Pazartesi gecesini mavilerle kırmızılar arasındaki Manchester derbisi renklendirdi. Zirvenin 3 puan gerisindeki City kendi sahasında United’I konuk etti. Ödülün büyük olması ve tüm bir sezona mal olacak olması sebebiyle alıştığımız Ingiltere ligi hızında bir başlangıçla başlamadı maç. Her iki takımın gerginliği derinden hissedilebiliyordu. Ilk on dakikada her iki takımda durgun ve birbirini tartan bir oyun ortaya koydu. Onuncu dakikadan sonra City topa daha çok sahip olan taraftı, United ise topu kapmak için amansız bir mücadele veriyordu. Maçı ilk pozisyonu Kun Agüero’nun çaprazdan 24.dakikada vurduğu pozisyonla geldi. Futbol severleri sıkmaya başlayan bir maçtan kurtulma sinyalleri geliyor diye düşünürken maç aynı monotonluğuna geri döndü. City ezici bir üstünlükle topa sahipti ancak 3. Bölgede hiçbir etkinliği yoktu, United ise büyük takımlara karşı klasik takitğiyle oynuyordu, ilk atmış dakka kapanayım atıştan sonra tempoyu artırırım düşüncesiyle. Sıkıcı giden maçın 45. dakikasında kornerden Kompany’nin attığı gol City taraftarını coşturdu ve bir futbolsever olarak ikinci yarı için beni umutlandırmıştı.

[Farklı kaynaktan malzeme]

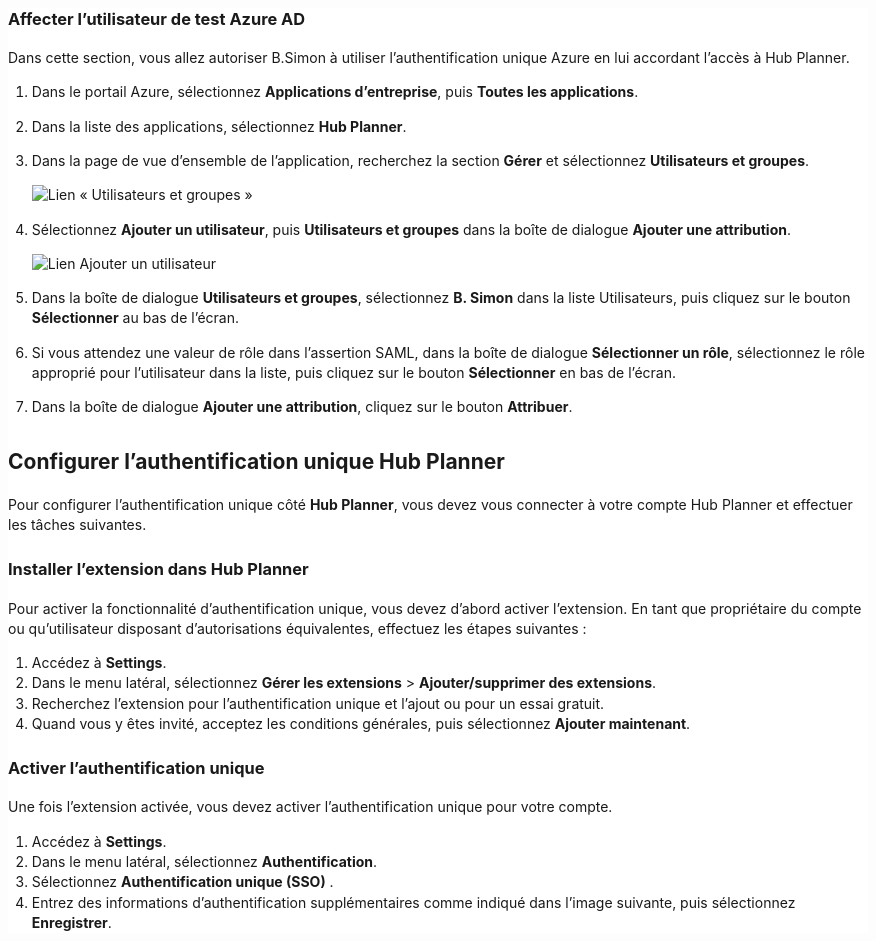 ### <a name="assign-the-azure-ad-test-user"></a>Affecter l’utilisateur de test Azure AD

Dans cette section, vous allez autoriser B.Simon à utiliser l’authentification unique Azure en lui accordant l’accès à Hub Planner.

1. Dans le portail Azure, sélectionnez **Applications d’entreprise**, puis **Toutes les applications**.
1. Dans la liste des applications, sélectionnez **Hub Planner**.
1. Dans la page de vue d’ensemble de l’application, recherchez la section **Gérer** et sélectionnez **Utilisateurs et groupes**.

   ![Lien « Utilisateurs et groupes »](common/users-groups-blade.png)

1. Sélectionnez **Ajouter un utilisateur**, puis **Utilisateurs et groupes** dans la boîte de dialogue **Ajouter une attribution**.

    ![Lien Ajouter un utilisateur](common/add-assign-user.png)

1. Dans la boîte de dialogue **Utilisateurs et groupes**, sélectionnez **B. Simon** dans la liste Utilisateurs, puis cliquez sur le bouton **Sélectionner** au bas de l’écran.
1. Si vous attendez une valeur de rôle dans l’assertion SAML, dans la boîte de dialogue **Sélectionner un rôle**, sélectionnez le rôle approprié pour l’utilisateur dans la liste, puis cliquez sur le bouton **Sélectionner** en bas de l’écran.
1. Dans la boîte de dialogue **Ajouter une attribution**, cliquez sur le bouton **Attribuer**.

## <a name="configure-hub-planner-sso"></a>Configurer l’authentification unique Hub Planner

Pour configurer l’authentification unique côté **Hub Planner**, vous devez vous connecter à votre compte Hub Planner et effectuer les tâches suivantes. 

### <a name="install-the-extension-in-hub-planner"></a>Installer l’extension dans Hub Planner

Pour activer la fonctionnalité d’authentification unique, vous devez d’abord activer l’extension. En tant que propriétaire du compte ou qu’utilisateur disposant d’autorisations équivalentes, effectuez les étapes suivantes :

1. Accédez à **Settings**.
1. Dans le menu latéral, sélectionnez **Gérer les extensions** > **Ajouter/supprimer des extensions**.
1. Recherchez l’extension pour l’authentification unique et l’ajout ou pour un essai gratuit.
1. Quand vous y êtes invité, acceptez les conditions générales, puis sélectionnez **Ajouter maintenant**.

### <a name="enable-sso"></a>Activer l’authentification unique

Une fois l’extension activée, vous devez activer l’authentification unique pour votre compte. 

1. Accédez à **Settings**.
1. Dans le menu latéral, sélectionnez **Authentification**.
1. Sélectionnez **Authentification unique (SSO)** .
1. Entrez des informations d’authentification supplémentaires comme indiqué dans l’image suivante, puis sélectionnez **Enregistrer**.

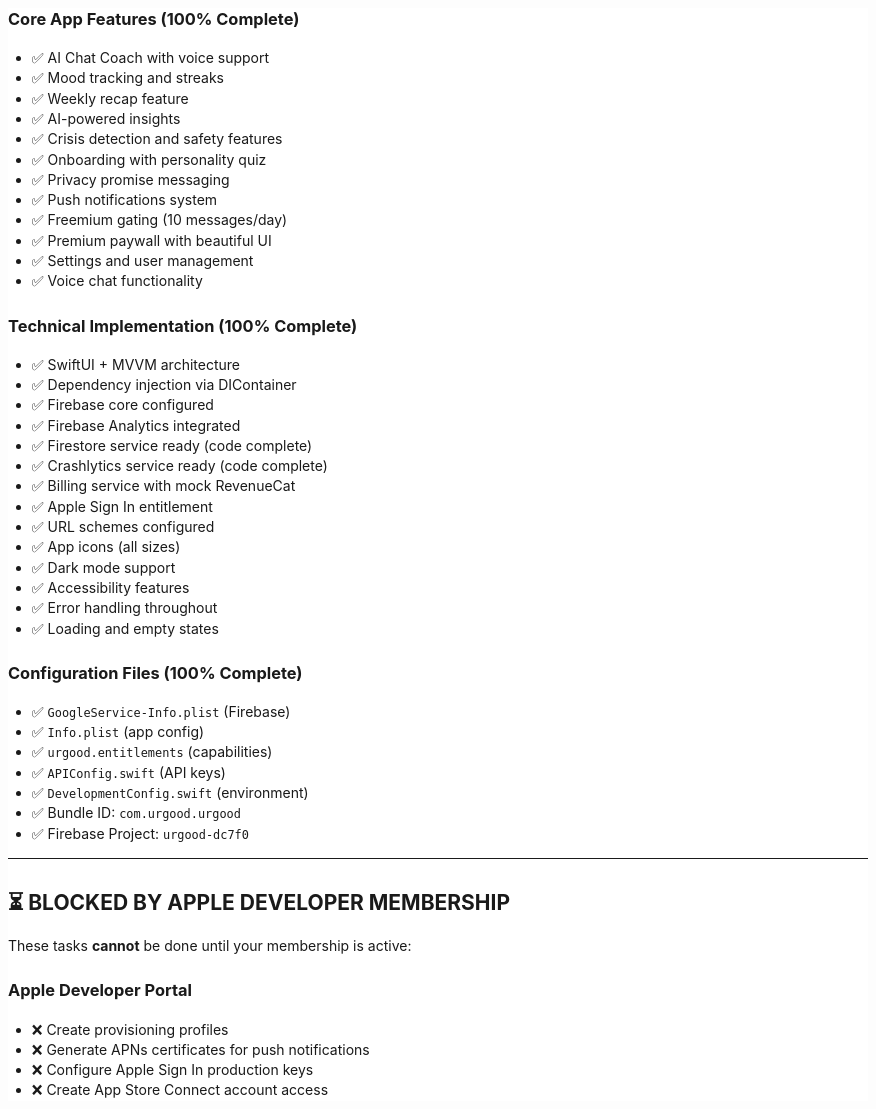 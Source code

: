 ### Core App Features (100% Complete)
- ✅ AI Chat Coach with voice support
- ✅ Mood tracking and streaks
- ✅ Weekly recap feature
- ✅ AI-powered insights
- ✅ Crisis detection and safety features
- ✅ Onboarding with personality quiz
- ✅ Privacy promise messaging
- ✅ Push notifications system
- ✅ Freemium gating (10 messages/day)
- ✅ Premium paywall with beautiful UI
- ✅ Settings and user management
- ✅ Voice chat functionality

### Technical Implementation (100% Complete)
- ✅ SwiftUI + MVVM architecture
- ✅ Dependency injection via DIContainer
- ✅ Firebase core configured
- ✅ Firebase Analytics integrated
- ✅ Firestore service ready (code complete)
- ✅ Crashlytics service ready (code complete)
- ✅ Billing service with mock RevenueCat
- ✅ Apple Sign In entitlement
- ✅ URL schemes configured
- ✅ App icons (all sizes)
- ✅ Dark mode support
- ✅ Accessibility features
- ✅ Error handling throughout
- ✅ Loading and empty states

### Configuration Files (100% Complete)
- ✅ `GoogleService-Info.plist` (Firebase)
- ✅ `Info.plist` (app config)
- ✅ `urgood.entitlements` (capabilities)
- ✅ `APIConfig.swift` (API keys)
- ✅ `DevelopmentConfig.swift` (environment)
- ✅ Bundle ID: `com.urgood.urgood`
- ✅ Firebase Project: `urgood-dc7f0`

---

## ⏳ BLOCKED BY APPLE DEVELOPER MEMBERSHIP

These tasks **cannot** be done until your membership is active:

### Apple Developer Portal
- ❌ Create provisioning profiles
- ❌ Generate APNs certificates for push notifications
- ❌ Configure Apple Sign In production keys
- ❌ Create App Store Connect account access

Ikinci yarının atmışıncı dakikasına kadar aynı oyun devam etti ve atmıştan sonra Ferguson’un kafasına dank etmiş olsa gerek United yüklenmeye çalışmaya gayret etti ancak bir türlü pozisyona giremiyordu. City ise zaman zaman kontra ataklarla etkili olmaya çalıştı. 72’de Toure ceza sahası dışından sert vurdu fakat top az farkla auta gitti. 87’de Clichy sol çaprazdan şansını denedi De gea çıkardı. Zorluk derecesi yüksek olan bir maçtan City istediğini alarak puanları eşitledi ve United’ın +8 averaj önünde liderliğe yükseldi, United ise kendini ateşe attı ve bitişe iki hafta kala avantajı ezeli rakibine kaptırdı. Mavilerin şampiyonluğu bir kez elde etmesi durumunda durdurulamayacağını düşünen Ingiletere basınında ise korku daha da arttı.